Love the flow of this, the meter is almost perfect, and, you use words so very well. That last stanza is very beautiful, you've painted a masterpiece with words and I can almost see it.

Maybe read your poetry aloud, you don't have to use words that rhyme but find one with a similar sound .. as with David's comment re. guard.

I'm truly impressed .. you seem to find phrases as if by magic:
'clouds peeled away the sun

Thank you for inviting me to review, I'm delighted to do so.

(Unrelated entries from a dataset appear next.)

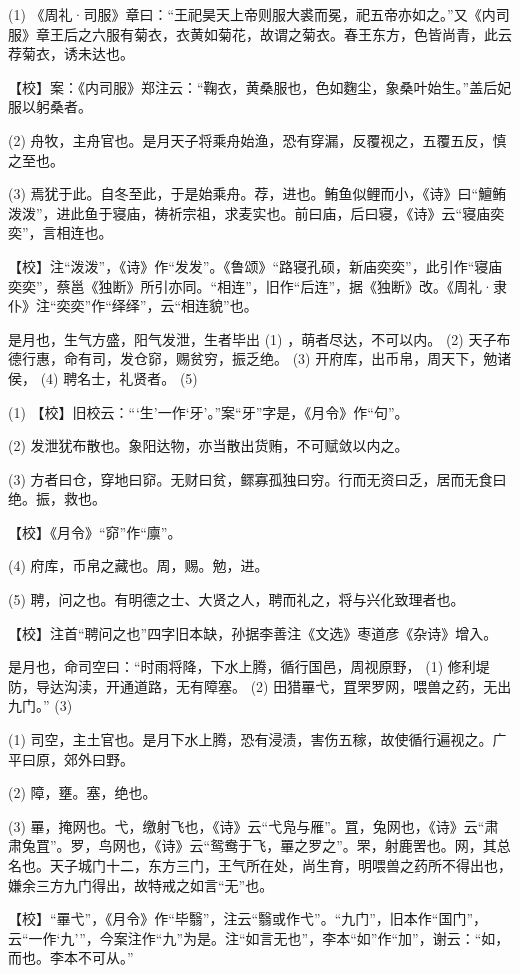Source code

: \documentclass[12pt,UTF8]{ctexbook}
\begin{document}
(1) 《周礼·司服》章曰：“王祀昊天上帝则服大裘而冕，祀五帝亦如之。”又《内司服》章王后之六服有菊衣，衣黄如菊花，故谓之菊衣。春王东方，色皆尚青，此云荐菊衣，诱未达也。

【校】案：《内司服》郑注云：“鞠衣，黄桑服也，色如麴尘，象桑叶始生。”盖后妃服以躬桑者。

(2) 舟牧，主舟官也。是月天子将乘舟始渔，恐有穿漏，反覆视之，五覆五反，慎之至也。

(3) 焉犹于此。自冬至此，于是始乘舟。荐，进也。鲔鱼似鲤而小，《诗》曰“鱣鲔泼泼”，进此鱼于寝庙，祷祈宗祖，求麦实也。前曰庙，后曰寝，《诗》云“寝庙奕奕”，言相连也。

【校】注“泼泼”，《诗》作“发发”。《鲁颂》“路寝孔硕，新庙奕奕”，此引作“寝庙奕奕”，蔡邕《独断》所引亦同。“相连”，旧作“后连”，据《独断》改。《周礼·隶仆》注“奕奕”作“绎绎”，云“相连貌”也。

是月也，生气方盛，阳气发泄，生者毕出 (1) ，萌者尽达，不可以内。 (2) 天子布德行惠，命有司，发仓窌，赐贫穷，振乏绝。 (3) 开府库，出币帛，周天下，勉诸侯， (4) 聘名士，礼贤者。 (5)

(1) 【校】旧校云：“‘生’一作‘牙’。”案“牙”字是，《月令》作“句”。

(2) 发泄犹布散也。象阳达物，亦当散出货贿，不可赋敛以内之。

(3) 方者曰仓，穿地曰窌。无财曰贫，鳏寡孤独曰穷。行而无资曰乏，居而无食曰绝。振，救也。

【校】《月令》“窌”作“廪”。

(4) 府库，币帛之藏也。周，赐。勉，进。

(5) 聘，问之也。有明德之士、大贤之人，聘而礼之，将与兴化致理者也。

【校】注首“聘问之也”四字旧本缺，孙据李善注《文选》枣道彦《杂诗》增入。

是月也，命司空曰：“时雨将降，下水上腾，循行国邑，周视原野， (1) 修利堤防，导达沟渎，开通道路，无有障塞。 (2) 田猎罼弋，罝罘罗网，喂兽之药，无出九门。” (3)

(1) 司空，主土官也。是月下水上腾，恐有浸渍，害伤五稼，故使循行遍视之。广平曰原，郊外曰野。

(2) 障，壅。塞，绝也。

(3) 罼，掩网也。弋，缴射飞也，《诗》云“弋凫与雁”。罝，兔网也，《诗》云“肃肃兔罝”。罗，鸟网也，《诗》云“鸳鸯于飞，罼之罗之”。罘，射鹿罟也。网，其总名也。天子城门十二，东方三门，王气所在处，尚生育，明喂兽之药所不得出也，嫌余三方九门得出，故特戒之如言“无”也。

【校】“罼弋”，《月令》作“毕翳”，注云“翳或作弋”。“九门”，旧本作“国门”，云“一作‘九’”，今案注作“九”为是。注“如言无也”，李本“如”作“加”，谢云：“如，而也。李本不可从。”
\end{document}
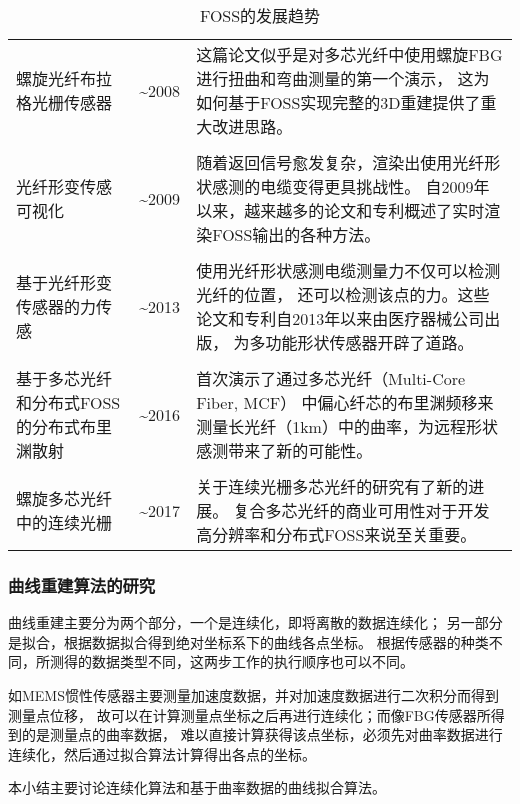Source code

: \begin{table}[!htbp]
\begin{center}
\begin{tabular}{p{}cp{}}
\\
螺旋光纤布拉格光栅传感器 & \textasciitilde 2008 & 这篇论文似乎是对多芯光纤中使用螺旋FBG进行扭曲和弯曲测量的第一个演示，
这为如何基于FOSS实现完整的3D重建提供了重大改进思路。
\\
\\
光纤形变传感可视化 & \textasciitilde 2009 & 随着返回信号愈发复杂，渲染出使用光纤形状感测的电缆变得更具挑战性。
自2009年以来，越来越多的论文和专利概述了实时渲染FOSS输出的各种方法。
\\
\\
基于光纤形变传感器的力传感 & \textasciitilde 2013 & 使用光纤形状感测电缆测量力不仅可以检测光纤的位置，
还可以检测该点的力。这些论文和专利自2013年以来由医疗器械公司出版，
为多功能形状传感器开辟了道路。
\\
\\
基于多芯光纤和分布式FOSS的分布式布里渊散射 & \textasciitilde 2016 & 首次演示了通过多芯光纤（Multi-Core Fiber, MCF）
中偏心纤芯的布里渊频移来测量长光纤（1km）中的曲率，为远程形状感测带来了新的可能性。
\\
\\
螺旋多芯光纤中的连续光栅 & \textasciitilde 2017 & 关于连续光栅多芯光纤的研究有了新的进展。
复合多芯光纤的商业可用性对于开发高分辨率和分布式FOSS来说至关重要。
\\
\bottomrule
\end{tabular}
\end{center}
\caption{FOSS的发展趋势}
\label{table:foss}
\end{table}

\subsubsection{曲线重建算法的研究}
曲线重建主要分为两个部分，一个是连续化，即将离散的数据连续化；
另一部分是拟合，根据数据拟合得到绝对坐标系下的曲线各点坐标。
根据传感器的种类不同，所测得的数据类型不同，这两步工作的执行顺序也可以不同。

如MEMS惯性传感器主要测量加速度数据，并对加速度数据进行二次积分而得到测量点位移，
故可以在计算测量点坐标之后再进行连续化；而像FBG传感器所得到的是测量点的曲率数据，
难以直接计算获得该点坐标，必须先对曲率数据进行连续化，然后通过拟合算法计算得出各点的坐标。

本小结主要讨论连续化算法和基于曲率数据的曲线拟合算法。

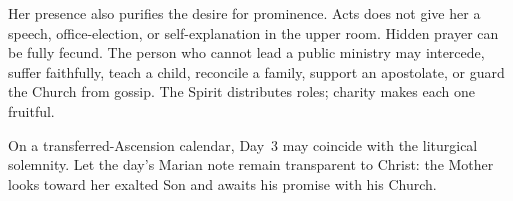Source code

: Her presence also purifies the desire for prominence. Acts does not give her a speech, office-election, or self-explanation in the upper room. Hidden prayer can be fully fecund. The person who cannot lead a public ministry may intercede, suffer faithfully, teach a child, reconcile a family, support an apostolate, or guard the Church from gossip. The Spirit distributes roles; charity makes each one fruitful.

On a transferred-Ascension calendar, Day~3 may coincide with the liturgical solemnity. Let the day's Marian note remain transparent to Christ: the Mother looks toward her exalted Son and awaits his promise with his Church.




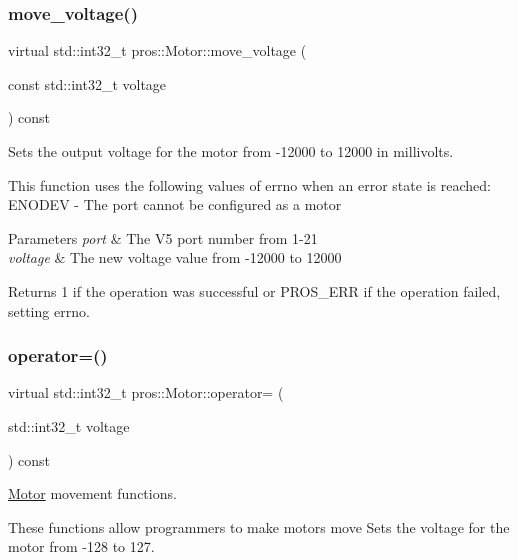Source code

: \subsubsection{\texorpdfstring{move\+\_\+voltage()}{move\_voltage()}}
{\footnotesize\ttfamily virtual std\+::int32\+\_\+t pros\+::\+Motor\+::move\+\_\+voltage (\begin{DoxyParamCaption}\item[{const std\+::int32\+\_\+t}]{voltage }\end{DoxyParamCaption}) const\hspace{0.3cm}{\ttfamily [virtual]}}



Sets the output voltage for the motor from -\/12000 to 12000 in millivolts. 

This function uses the following values of errno when an error state is reached\+: E\+N\+O\+D\+EV -\/ The port cannot be configured as a motor


\begin{DoxyParams}{Parameters}
{\em port} & The V5 port number from 1-\/21 \\
\hline
{\em voltage} & The new voltage value from -\/12000 to 12000\\
\hline
\end{DoxyParams}
\begin{DoxyReturn}{Returns}
1 if the operation was successful or P\+R\+O\+S\+\_\+\+E\+RR if the operation failed, setting errno. 
\end{DoxyReturn}
\mbox{\label{classpros_1_1Motor_a4cf8a9518eb6cd268d27151f0df7fd38}} 
\subsubsection{\texorpdfstring{operator=()}{operator=()}}
{\footnotesize\ttfamily virtual std\+::int32\+\_\+t pros\+::\+Motor\+::operator= (\begin{DoxyParamCaption}\item[{std\+::int32\+\_\+t}]{voltage }\end{DoxyParamCaption}) const\hspace{0.3cm}{\ttfamily [virtual]}}



\hyperlink{classpros_1_1Motor}{Motor} movement functions. 

These functions allow programmers to make motors move Sets the voltage for the motor from -\/128 to 127.

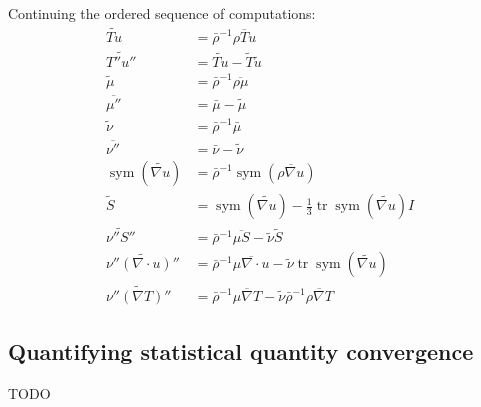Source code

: \documentclass[letterpaper,11pt,nointlimits,reqno,draft]{amsart}
\newcommand{\Mach}[1][]{\ensuremath{\mbox{Ma}_{#1}}}
\newcommand{\symmetricpart}[1]
  {\ensuremath{\operatorname{sym}\left(#1\right)}}
\DeclareMathOperator{\trace}{tr}
\begin{document}
Continuing the ordered sequence of computations:
\begin{align}
  \widetilde{Tu} &= \bar{\rho}^{-1} \overline{\rho{}Tu}
\\
  \widetilde{T''u''} &= \widetilde{Tu} - \tilde{T}\tilde{u}
\\
  \tilde{\mu} &= \bar{\rho}^{-1} \overline{\rho\mu}
\\
  \overline{\mu''} &= \bar{\mu} - \tilde{\mu}
\\
  \tilde{\nu} &= \bar{\rho}^{-1} \bar{\mu}
\\
  \overline{\nu''} &= \bar{\nu} - \tilde{\nu}
\\
  \symmetricpart{\widetilde{\nabla{}u}}
  &= \bar{\rho}^{-1} \symmetricpart{\overline{\rho\nabla{}u}}
\\
  \tilde{S} &= \symmetricpart{\widetilde{\nabla{}u}}
   - \frac{1}{3} \trace\symmetricpart{\widetilde{\nabla{}u}} I
\\
  \widetilde{\nu''S''}
  &= \bar{\rho}^{-1} \overline{\mu{}S} - \tilde{\nu}\tilde{S}
\\
  \widetilde{\nu''\left(\nabla\cdot{}u\right)''}
  &= \bar{\rho}^{-1} \overline{\mu\nabla\cdot{}u}
   - \tilde{\nu}\trace\symmetricpart{\widetilde{\nabla{}u}}
\\
  \widetilde{\nu''\left(\nabla{}T\right)''}
  &= \bar{\rho}^{-1} \overline{\mu\nabla{}T}
   - \tilde{\nu} \bar{\rho}^{-1} \overline{\rho\nabla{}T}
\end{align}

\subsection{Quantifying statistical quantity convergence}
\label{sec:quantconvergence}

TODO


\newcommand*{\doi}[1]{\href{http://dx.doi.org/\detokenize{#1}}{doi: #1}}




\end{document}
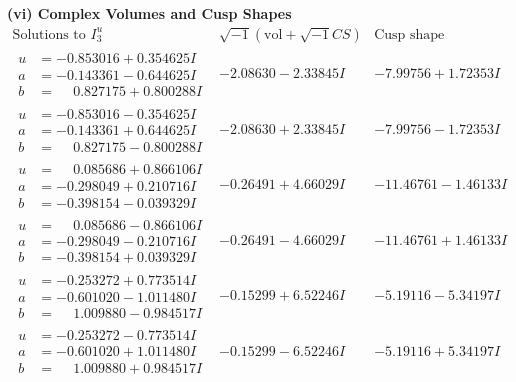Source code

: \documentclass[1p]{elsarticle_modified}
\theoremstyle{definition}
\newcommand{\I}{\sqrt{-1}}
\begin{document}
\newpage\flushleft \textbf{(vi) Complex Volumes and Cusp Shapes}
$$\begin{array}{c|c|c}  
\text{Solutions to }I^u_{3}& \I (\text{vol} + \sqrt{-1}CS) & \text{Cusp shape}\\
 \hline 
\begin{aligned}
u &= -0.853016 + 0.354625 I \\
a &= -0.143361 - 0.644625 I \\
b &= \phantom{-}0.827175 + 0.800288 I\end{aligned}
 & -2.08630 - 2.33845 I & -7.99756 + 1.72353 I \\ \hline\begin{aligned}
u &= -0.853016 - 0.354625 I \\
a &= -0.143361 + 0.644625 I \\
b &= \phantom{-}0.827175 - 0.800288 I\end{aligned}
 & -2.08630 + 2.33845 I & -7.99756 - 1.72353 I \\ \hline\begin{aligned}
u &= \phantom{-}0.085686 + 0.866106 I \\
a &= -0.298049 + 0.210716 I \\
b &= -0.398154 - 0.039329 I\end{aligned}
 & -0.26491 + 4.66029 I & -11.46761 - 1.46133 I \\ \hline\begin{aligned}
u &= \phantom{-}0.085686 - 0.866106 I \\
a &= -0.298049 - 0.210716 I \\
b &= -0.398154 + 0.039329 I\end{aligned}
 & -0.26491 - 4.66029 I & -11.46761 + 1.46133 I \\ \hline\begin{aligned}
u &= -0.253272 + 0.773514 I \\
a &= -0.601020 - 1.011480 I \\
b &= \phantom{-}1.009880 - 0.984517 I\end{aligned}
 & -0.15299 + 6.52246 I & -5.19116 - 5.34197 I \\ \hline\begin{aligned}
u &= -0.253272 - 0.773514 I \\
a &= -0.601020 + 1.011480 I \\
b &= \phantom{-}1.009880 + 0.984517 I\end{aligned}
 & -0.15299 - 6.52246 I & -5.19116 + 5.34197 I \\ \hline\begin{aligned}

\end{aligned}
\end{array}$$
\end{document}

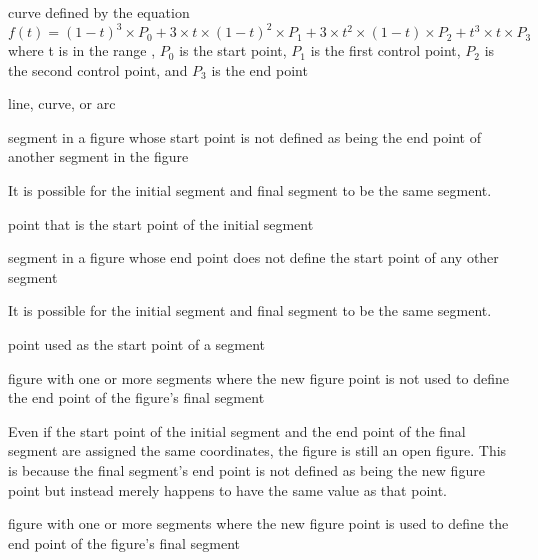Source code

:  curve defined by the 
equation $f(t) = (1 - t)^{3} \times P_{0} + 3 \times t \times (1 - t)^{2} 
\times P_{1} + 3 \times t^{2} \times (1 - t) \times P_{2} + t^{3} \times t 
\times P_{3}$ where t is in the range , $P_{0}$ is the start point, $P_{1}$ is the first control point, $P_{2}$ is the second control point, and $P_{3}$ is the end point

%
line, \bezierlocal curve, or arc

%
segment in a figure whose start point is not defined as being the end point of another segment in the figure
\begin{note}
It is possible for the initial segment and final segment to be the same segment.
\end{note}

%
point that is the start point of the initial segment

%
segment in a figure whose end point does not define the start point of any other segment
\begin{note}
It is possible for the initial segment and final segment to be the same segment.
\end{note}

%
point used as the start point of a segment

%
figure with one or more segments where the new figure point is not used to define the end point of the figure's final segment
\begin{note}
Even if the start point of the initial segment and the end point of the final segment are assigned the same coordinates, the figure is still an open figure. This is because the final segment's end point is not defined as being the new figure point but instead merely happens to have the same value as that point.
\end{note}

%
figure with one or more segments where the new figure point is used to define the end point of the figure's final segment

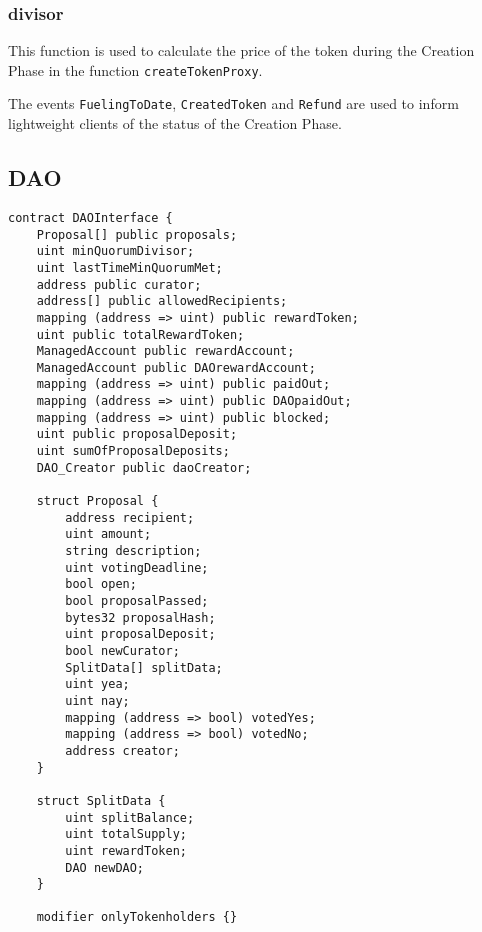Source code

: \documentclass[9pt,oneside]{amsart}
\begin{document}
\begin{multicols}{2}
\subsubsection*{divisor}
This function is used to calculate the price of the token during the Creation Phase in the function \verb|createTokenProxy|.

The events \verb|FuelingToDate|, \verb|CreatedToken| and \verb|Refund| are used to inform lightweight clients of the status of the Creation Phase.
\end{multicols}

\subsection{DAO} \label{DAO}
\begin{verbatim}
contract DAOInterface {
    Proposal[] public proposals;
    uint minQuorumDivisor;
    uint lastTimeMinQuorumMet;
    address public curator;
    address[] public allowedRecipients;
    mapping (address => uint) public rewardToken;
    uint public totalRewardToken;
    ManagedAccount public rewardAccount;
    ManagedAccount public DAOrewardAccount;
    mapping (address => uint) public paidOut;
    mapping (address => uint) public DAOpaidOut;
    mapping (address => uint) public blocked;
    uint public proposalDeposit;
    uint sumOfProposalDeposits;
    DAO_Creator public daoCreator;

    struct Proposal {
        address recipient;
        uint amount;
        string description;
        uint votingDeadline;
        bool open;
        bool proposalPassed;
        bytes32 proposalHash;
        uint proposalDeposit;
        bool newCurator;
        SplitData[] splitData;
        uint yea;
        uint nay;
        mapping (address => bool) votedYes;
        mapping (address => bool) votedNo;
        address creator;
    }

    struct SplitData {
        uint splitBalance;
        uint totalSupply;
        uint rewardToken;
        DAO newDAO;
    }

    modifier onlyTokenholders {}
  

\end{verbatim}
\end{document}
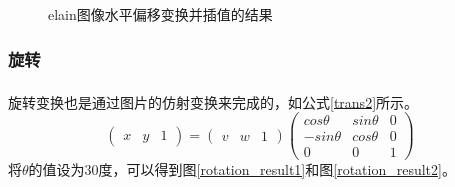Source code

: \documentclass[UTF8]{ctexart}
\newcommand{\upcite}[1]{\textsuperscript{\textsuperscript{\cite{#1}}}}
\begin{document}
\begin{figure}[h!]
	\centering
	\hspace{0.1in} 
	\hspace{0.1in} 
	\caption{elain图像水平偏移变换并插值的结果} 
	\label{shear_result2} %
\end{figure}

\subsubsection{旋转}

旋转变换也是通过图片的仿射变换来完成的，如公式\ref{trans2}所示\upcite{dip}。
\begin{equation}\label{trans2}
	\left( \begin{array}{ccc}
		x & y & 1
		\end{array} \right)
		=
	\left( \begin{array}{ccc}
		v & w & 1
		\end{array} \right) 
	\left( \begin{array}{ccc}
		cos\theta  & sin\theta  & 0  \\
		-sin\theta  & cos\theta & 0 \\
		0 & 0 & 1 
		\end{array} \right)
\end{equation}
将$\theta$的值设为30度，可以得到图\ref{rotation_result1}和图\ref{rotation_result2}。
\end{document}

(will read more as of tomorrow ..)

Posted 14 Years Ago


Quite an ambitious metre, complicated, and yet it works. The lack of punctuation is a bit of a worry though. You've used two hyphens for pauses, and one comma, but not a period in the place. If nothing else, I think there should be a comma after 'set' in the final line. With regard to sense, or comprehension, I have a sneaking feeling that 'to guard' in line three is merely there to rhyme with 'yard'. Otherwise, to guard what? (And just quietly, it's 'ar(c)tic'). But yes, I did enjoy this piece.

Posted 14 Years Ago


This is beautiful. The use of words that not only add to the overall feeling but to the rhythm of the poem as well seems well thought out. I especially love the line "nature leaving nature--marred." Great job.

Posted 14 Years Ago


0 of 1 people found this review constructive.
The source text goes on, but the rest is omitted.